Maps of Meaning: The Architecture of Belief by Jordan B. Peterson

Maps of Meaning: The Architecture of Belief by Jordan B. Peterson

Author:Jordan B. Peterson [Peterson, Jordan B.]
Language: eng
Format: azw3, pdf
Tags: Mental Health, Psychology, Philosophy, Religion, Psychotherapy, Mythology
ISBN: 9781135961749
Publisher: Routledge
Published: 1999-03-01T00:00:00+00:00


The Revolutionary Hero

The revolutionary hero reorders the protective structure of society, when the emergence of an anomaly makes such reordering necessary. He is therefore the agent of change, upon whose actions all stability is predicated.
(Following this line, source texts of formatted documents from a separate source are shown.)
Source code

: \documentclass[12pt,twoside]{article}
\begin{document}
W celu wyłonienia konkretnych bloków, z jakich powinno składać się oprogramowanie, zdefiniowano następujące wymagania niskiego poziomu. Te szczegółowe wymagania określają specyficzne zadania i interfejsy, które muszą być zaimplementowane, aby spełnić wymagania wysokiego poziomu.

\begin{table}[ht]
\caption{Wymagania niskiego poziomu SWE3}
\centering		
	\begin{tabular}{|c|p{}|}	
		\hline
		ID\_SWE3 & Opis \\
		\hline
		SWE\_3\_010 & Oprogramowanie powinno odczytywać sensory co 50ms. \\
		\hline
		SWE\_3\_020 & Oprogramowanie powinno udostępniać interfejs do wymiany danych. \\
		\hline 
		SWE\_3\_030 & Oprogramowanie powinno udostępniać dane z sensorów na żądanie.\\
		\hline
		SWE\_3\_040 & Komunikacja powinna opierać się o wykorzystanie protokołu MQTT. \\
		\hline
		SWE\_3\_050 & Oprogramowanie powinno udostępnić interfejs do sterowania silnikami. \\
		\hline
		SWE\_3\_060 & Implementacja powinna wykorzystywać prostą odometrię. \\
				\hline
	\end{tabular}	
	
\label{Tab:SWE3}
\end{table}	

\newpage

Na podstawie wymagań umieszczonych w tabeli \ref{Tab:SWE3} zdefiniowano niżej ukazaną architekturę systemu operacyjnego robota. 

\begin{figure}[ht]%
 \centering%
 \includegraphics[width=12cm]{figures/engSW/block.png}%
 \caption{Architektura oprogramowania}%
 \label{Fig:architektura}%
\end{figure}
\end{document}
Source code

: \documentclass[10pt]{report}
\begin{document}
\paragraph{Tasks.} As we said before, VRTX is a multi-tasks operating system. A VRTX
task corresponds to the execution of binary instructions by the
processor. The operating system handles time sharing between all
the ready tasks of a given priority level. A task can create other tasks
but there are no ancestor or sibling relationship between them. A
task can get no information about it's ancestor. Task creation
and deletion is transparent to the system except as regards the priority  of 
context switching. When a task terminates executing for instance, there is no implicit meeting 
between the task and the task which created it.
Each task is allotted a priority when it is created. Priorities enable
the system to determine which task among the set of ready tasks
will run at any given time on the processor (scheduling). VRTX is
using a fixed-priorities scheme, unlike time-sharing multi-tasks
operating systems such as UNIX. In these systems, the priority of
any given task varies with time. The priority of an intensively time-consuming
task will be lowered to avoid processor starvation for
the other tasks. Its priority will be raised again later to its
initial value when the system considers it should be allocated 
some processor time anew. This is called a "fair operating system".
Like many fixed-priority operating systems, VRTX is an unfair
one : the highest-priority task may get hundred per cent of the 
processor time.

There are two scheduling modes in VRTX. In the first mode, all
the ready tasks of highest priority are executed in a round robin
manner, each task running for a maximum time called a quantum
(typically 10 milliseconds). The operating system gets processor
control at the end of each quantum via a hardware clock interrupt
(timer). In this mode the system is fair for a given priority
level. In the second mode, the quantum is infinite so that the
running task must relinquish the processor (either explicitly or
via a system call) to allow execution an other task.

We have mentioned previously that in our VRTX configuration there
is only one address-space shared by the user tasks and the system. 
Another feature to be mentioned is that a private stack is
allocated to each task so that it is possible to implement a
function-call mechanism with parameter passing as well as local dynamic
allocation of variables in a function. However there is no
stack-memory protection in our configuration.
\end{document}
This capacity—which should make him a welcome figure in every community—is exceedingly threatening to those completely encapsulated by the status quo, and who are unable or unwilling to see where the present state of adaptation is incomplete and where residual danger lies. The archetypal revolutionary hero therefore faces the anger and rejection of his peers, as well as the terrors of the absolutely unknown. He is nonetheless the “best friend” of the state.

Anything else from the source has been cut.